Records for the exercise –
== Segment start ==

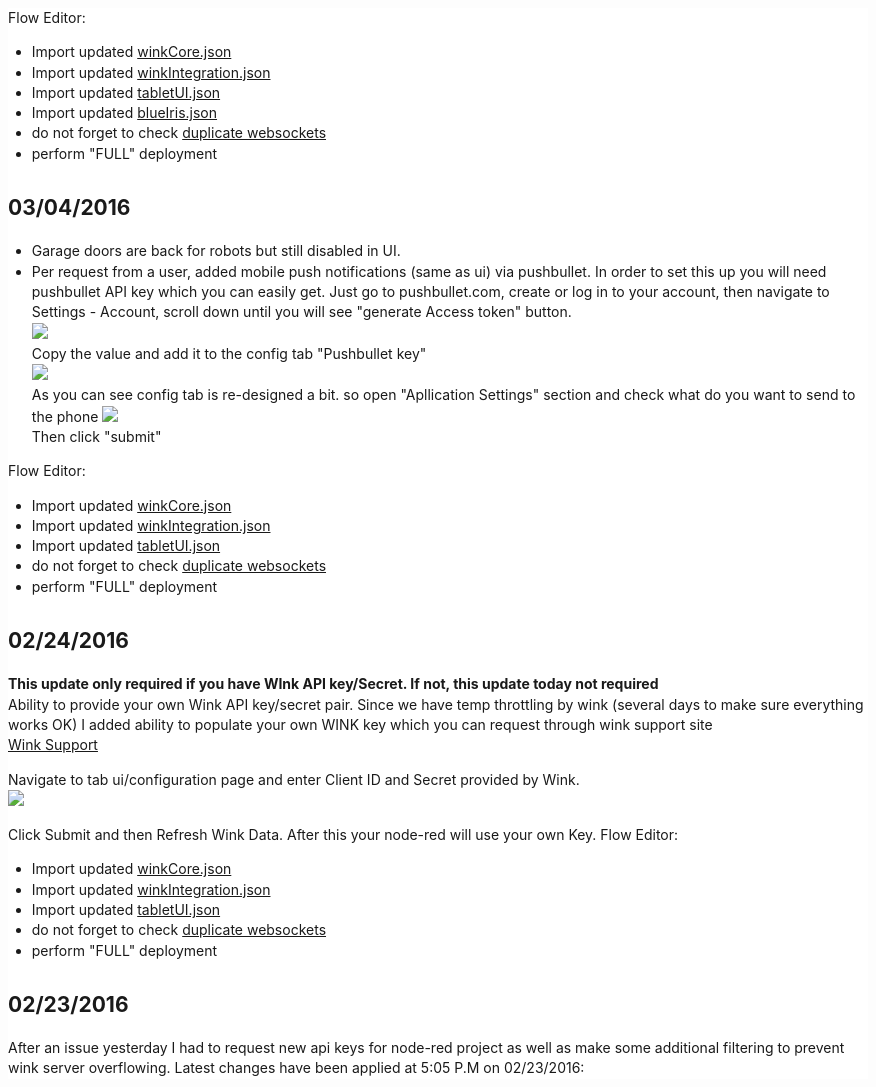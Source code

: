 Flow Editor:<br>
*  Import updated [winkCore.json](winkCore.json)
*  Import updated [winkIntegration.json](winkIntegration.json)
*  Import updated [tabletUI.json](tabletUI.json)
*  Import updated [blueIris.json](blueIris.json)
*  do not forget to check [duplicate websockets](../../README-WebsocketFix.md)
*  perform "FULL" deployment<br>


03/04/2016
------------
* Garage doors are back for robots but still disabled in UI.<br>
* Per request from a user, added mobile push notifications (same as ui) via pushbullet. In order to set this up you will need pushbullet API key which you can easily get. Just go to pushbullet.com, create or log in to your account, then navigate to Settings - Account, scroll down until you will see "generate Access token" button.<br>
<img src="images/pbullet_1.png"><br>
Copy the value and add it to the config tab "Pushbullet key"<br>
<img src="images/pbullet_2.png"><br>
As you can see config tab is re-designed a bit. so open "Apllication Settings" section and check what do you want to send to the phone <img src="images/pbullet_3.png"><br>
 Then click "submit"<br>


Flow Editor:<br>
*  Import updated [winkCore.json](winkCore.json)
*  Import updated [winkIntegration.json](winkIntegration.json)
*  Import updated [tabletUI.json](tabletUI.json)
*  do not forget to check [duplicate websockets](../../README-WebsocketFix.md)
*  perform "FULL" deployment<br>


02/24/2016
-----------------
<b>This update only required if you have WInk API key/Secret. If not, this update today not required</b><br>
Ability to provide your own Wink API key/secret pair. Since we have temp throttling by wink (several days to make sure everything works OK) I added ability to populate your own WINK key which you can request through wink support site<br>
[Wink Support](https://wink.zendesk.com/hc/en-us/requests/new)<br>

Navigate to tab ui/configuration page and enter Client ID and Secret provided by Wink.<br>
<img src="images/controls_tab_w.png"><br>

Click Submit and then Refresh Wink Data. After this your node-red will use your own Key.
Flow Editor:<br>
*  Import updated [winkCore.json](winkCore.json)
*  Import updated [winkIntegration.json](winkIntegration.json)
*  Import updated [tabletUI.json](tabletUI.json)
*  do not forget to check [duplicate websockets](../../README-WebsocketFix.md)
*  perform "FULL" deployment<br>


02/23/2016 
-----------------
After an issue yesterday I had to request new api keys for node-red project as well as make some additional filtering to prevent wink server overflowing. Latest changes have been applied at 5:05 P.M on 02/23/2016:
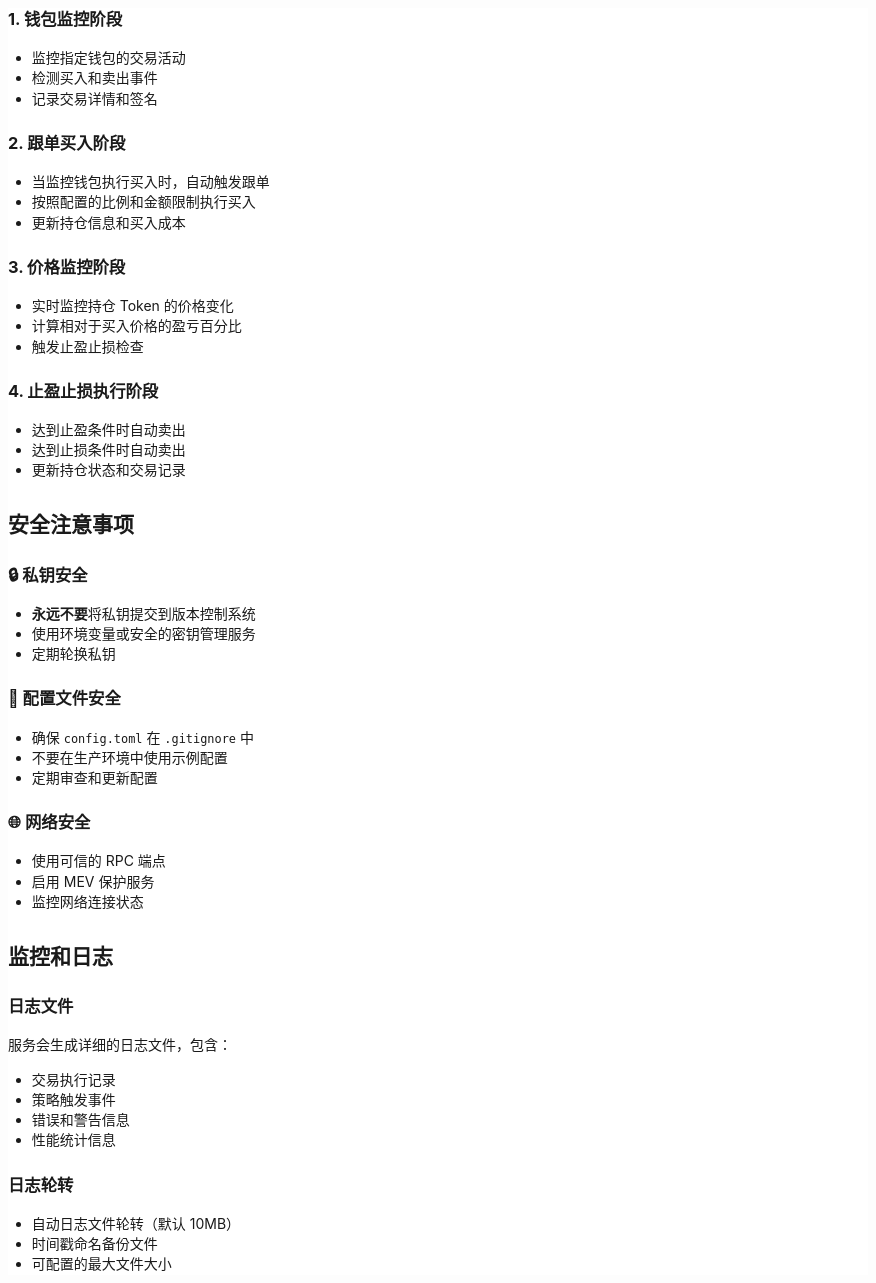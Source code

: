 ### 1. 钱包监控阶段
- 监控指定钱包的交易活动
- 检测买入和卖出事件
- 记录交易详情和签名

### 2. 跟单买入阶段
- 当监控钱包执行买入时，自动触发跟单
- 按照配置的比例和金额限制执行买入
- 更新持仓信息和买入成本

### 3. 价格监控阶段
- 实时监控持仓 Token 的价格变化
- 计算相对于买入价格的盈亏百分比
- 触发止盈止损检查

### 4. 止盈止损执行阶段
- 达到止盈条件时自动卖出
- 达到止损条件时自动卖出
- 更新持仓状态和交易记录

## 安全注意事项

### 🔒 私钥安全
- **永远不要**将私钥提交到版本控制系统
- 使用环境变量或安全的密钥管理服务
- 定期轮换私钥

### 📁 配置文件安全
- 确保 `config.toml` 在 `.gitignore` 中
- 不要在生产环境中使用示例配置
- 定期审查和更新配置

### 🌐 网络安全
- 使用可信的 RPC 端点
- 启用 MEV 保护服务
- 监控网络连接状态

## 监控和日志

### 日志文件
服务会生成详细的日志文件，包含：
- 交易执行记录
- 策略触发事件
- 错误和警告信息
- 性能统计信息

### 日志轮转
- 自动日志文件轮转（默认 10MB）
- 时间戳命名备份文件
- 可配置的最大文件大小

== Segment end ==

Exercise objective – Report the number of lines in the material above that contain "your". Nothing else is wanted.

Expected answer – 3